Personnages principaux et secondaires :
Audrey : Audrey est une jeune femme de vingt-trois ans, jolie sans être trop belle, grande sans l'être trop ni pas assez, mince sans être anorexique, elle a des cheveux auburn qui ondules naturellement, des yeux verts foncés et une peau de rousse qui brûle plus qu'elle ne bronze. Elle travaille en tant que pâtissière chez un traiteur de grands événements. C'est une femme souriante, pleine de vie, fraîche et pétillante, un vrai rayon de bonheur. Très sensible aux choses et rêveuse invétérée, elle parcourt le monde avec son appareil photographique pour retranscrire de la poésie en images. Elle a de l'humour et enchaîne facilement les scènes cocasses.
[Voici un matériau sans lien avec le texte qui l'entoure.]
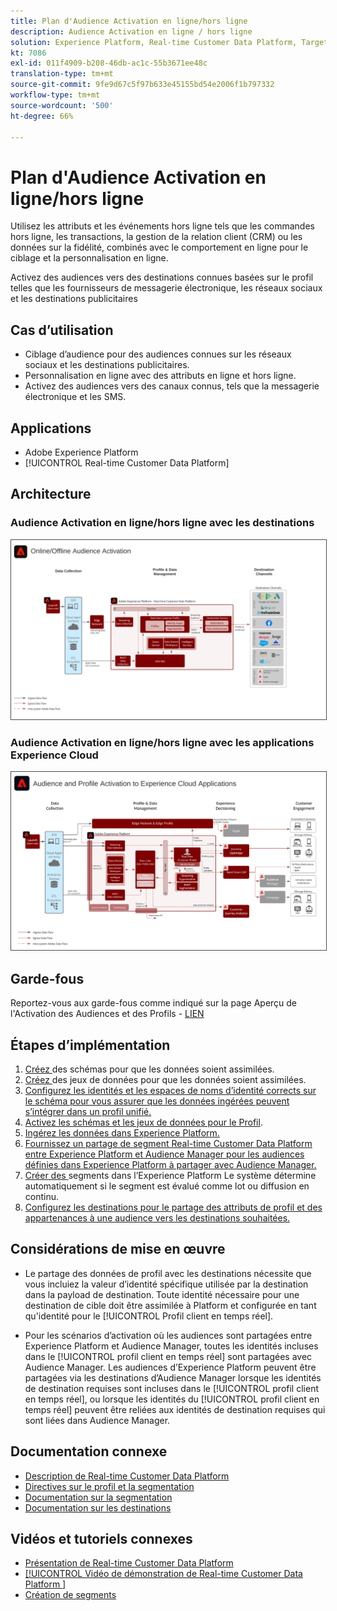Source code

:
 ```yaml
---
title: Plan d'Audience Activation en ligne/hors ligne
description: Audience Activation en ligne / hors ligne
solution: Experience Platform, Real-time Customer Data Platform, Target, Audience Manager, Analytics, Experience Cloud Services, Data Collection
kt: 7086
exl-id: 011f4909-b208-46db-ac1c-55b3671ee48c
translation-type: tm+mt
source-git-commit: 9fe9d67c5f97b633e45155bd54e2006f1b797332
workflow-type: tm+mt
source-wordcount: '500'
ht-degree: 66%

---
```


# Plan d&#39;Audience Activation en ligne/hors ligne

Utilisez les attributs et les événements hors ligne tels que les commandes hors ligne, les transactions, la gestion de la relation client (CRM) ou les données sur la fidélité, combinés avec le comportement en ligne pour le ciblage et la personnalisation en ligne.

Activez des audiences vers des destinations connues basées sur le profil telles que les fournisseurs de messagerie électronique, les réseaux sociaux et les destinations publicitaires

## Cas d’utilisation

* Ciblage d’audience pour des audiences connues sur les réseaux sociaux et les destinations publicitaires.
* Personnalisation en ligne avec des attributs en ligne et hors ligne.
* Activez des audiences vers des canaux connus, tels que la messagerie électronique et les SMS.

## Applications

* Adobe Experience Platform
* [!UICONTROL Real-time Customer Data Platform]

## Architecture

### Audience Activation en ligne/hors ligne avec les destinations

<img src="assets/online_offline_activation.svg" alt="Architecture de référence pour le plan directeur des Audiences Activation en ligne/hors ligne" style="border:1px solid #4a4a4a" />
<br>

### Audience Activation en ligne/hors ligne avec les applications Experience Cloud

<img src="assets/activation+apps.svg" alt="Architecture de référence pour le plan d'Audience Activation en ligne/hors ligne avec les applications Experience Cloud" style="border:1px solid #4a4a4a" />

## Garde-fous

Reportez-vous aux garde-fous comme indiqué sur la page Aperçu de l&#39;Activation des Audiences et des Profils - [LIEN](overview.md)

## Étapes d’implémentation

1. [Créez ](https://experienceleague.adobe.com/docs/platform-learn/tutorials/schemas/create-a-schema.html) des schémas pour que les données soient assimilées.
1. [Créez ](https://experienceleague.adobe.com/docs/platform-learn/tutorials/data-ingestion/create-datasets-and-ingest-data.html) des jeux de données pour que les données soient assimilées.
1. [Configurez les identités et les espaces de noms d’identité corrects sur le schéma pour vous assurer que les données ingérées peuvent s’intégrer dans un profil unifié.](https://experienceleague.adobe.com/docs/platform-learn/tutorials/identities/label-ingest-and-verify-identity-data.html)
1. [Activez les schémas et les jeux de données pour le Profil](https://experienceleague.adobe.com/docs/platform-learn/tutorials/profiles/bring-data-into-the-real-time-customer-profile.html).
1. [Ingérez les données dans Experience Platform.](https://experienceleague.adobe.com/?recommended=ExperiencePlatform-D-1-2020.1.dataingestion)
1. [Fournissez un partage de segment Real-time Customer Data Platform entre Experience Platform et Audience Manager pour les audiences définies dans Experience Platform à partager avec Audience Manager.](https://www.adobe.com/go/audiences)
1. [Créer des ](https://experienceleague.adobe.com/docs/platform-learn/tutorials/segments/create-segments.html?lang=fr) segments dans l’Experience Platform Le système détermine automatiquement si le segment est évalué comme lot ou diffusion en continu.
1. [Configurez les destinations pour le partage des attributs de profil et des appartenances à une audience vers les destinations souhaitées.](https://experienceleague.adobe.com/docs/platform-learn/tutorials/destinations/create-destinations-and-activate-data.html)

## Considérations de mise en œuvre

* Le partage des données de profil avec les destinations nécessite que vous incluiez la valeur d’identité spécifique utilisée par la destination dans la payload de destination. Toute identité nécessaire pour une destination de cible doit être assimilée à Platform et configurée en tant qu&#39;identité pour le [!UICONTROL Profil client en temps réel].

* Pour les scénarios d’activation où les audiences sont partagées entre Experience Platform et Audience Manager, toutes les identités incluses dans le [!UICONTROL profil client en temps réel] sont partagées avec Audience Manager. Les audiences d’Experience Platform peuvent être partagées via les destinations d’Audience Manager lorsque les identités de destination requises sont incluses dans le [!UICONTROL profil client en temps réel], ou lorsque les identités du [!UICONTROL profil client en temps réel] peuvent être reliées aux identités de destination requises qui sont liées dans Audience Manager.

## Documentation connexe

* [Description de Real-time Customer Data Platform](https://helpx.adobe.com/fr/legal/product-descriptions/real-time-customer-data-platform.html)
* [Directives sur le profil et la segmentation](https://experienceleague.adobe.com/docs/experience-platform/profile/guardrails.html?lang=fr)
* [Documentation sur la segmentation](https://experienceleague.adobe.com/docs/experience-platform/segmentation/api/streaming-segmentation.html?lang=fr)
* [Documentation sur les destinations](https://experienceleague.adobe.com/docs/experience-platform/destinations/catalog/overview.html?lang=fr)

## Vidéos et tutoriels connexes

* [Présentation de Real-time Customer Data Platform ](https://experienceleague.adobe.com/docs/platform-learn/tutorials/application-services/rtcdp/understanding-the-real-time-customer-data-platform.html?lang=fr)
* [[!UICONTROL Vidéo de démonstration de Real-time Customer Data Platform ]](https://experienceleague.adobe.com/docs/platform-learn/tutorials/application-services/rtcdp/demo.html?lang=fr)
* [Création de segments](https://experienceleague.adobe.com/docs/platform-learn/tutorials/segments/create-segments.html)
Fraîchement larguée, elle refuse de se laisser abattre et prend sa vie en main, prête à réaliser ce que six ans de vies communes l'ont empêchés de faire. Elle va se sentir pousser des ailes, se sentir capable de faire beaucoup de choses. Ayant le cœur brisé, elle ne pensait pas qu'elle tomberait si facilement dans les bras du premier venue. Même si un lien fort et étrange la lie à cet inconnu.
Alexandre : Alexandre est un homme de trente et un an, grand, musclé et svelte naturellement à cause du travail physique, (il a quand même une allure de bûcheron plus que de mannequin), il est châtain clair, a des yeux bleus clairs, une peau légèrement bronzé par le soleil et une barbe de quelque jour selon son humeur. Montagnard pure souche, il ne pourrait jamais quitter sa vallée. Il a grandi dans les pas de son père et se sent à l'aise lorsqu'il est seul avec ses bêtes au milieu de paysages magnifiques. Il ne se verrait ni ailleurs, ni faire autre chose de sa vie. C'est un homme solitaire, distant, peu bavard et têtu au premier abord. Pour ceux qui le connaissent bien, il se révèle être un homme attentionné, aimant, simple, doux, avec beaucoup d'humour. Il aime la nature et les bons repas, les livres, l'orage dans la montagne et sa vie monotone. L'arrivée d'une jolie jeune fille de la ville va mettre sa vie et sa vision du monde à rude épreuve. La solitude ne lui paraîtra plus aussi belle qu'avant.
Alain : Père d'Alexandre, il va pousser son fils dans les bras d'Audrey, se disant qu'une perle rare ne doit pas être mise de côté. Jovial et ayant de l'humour, il sera toujours présent pour remonter le moral des troupes.
Manon : Mère d'Alexandre, elle va être une seconde mère pour Audrey. Elle va pousser la jeune femme dans les bras de son fils, persuadée qu'ils sont fait l'un pour l'autre. Franche, chaleureuse et souriante, elle cuisine de bon petit-plats et trouve toujours les mots justes.
Maman : Mère d'Audrey, inquiète pour sa fille. Elles sont très proches et se téléphone tous les jours. Elle sera un réel soutiens psychologique pour sa fille et éprouvera une certaine réticence face à l'attention que porte Audrey à ce berger.
David : Ex-fiancé d'Audrey qui, prit de panique, a préféré la quitter deux jours avant leur mariage. Tout à coup libre, il va enchaîner les conquêtes jusqu'à s'apercevoir qu'il a perdu à jamais celle qui était faite pour lui. Il va réapparaître pour la conquérir à nouveau.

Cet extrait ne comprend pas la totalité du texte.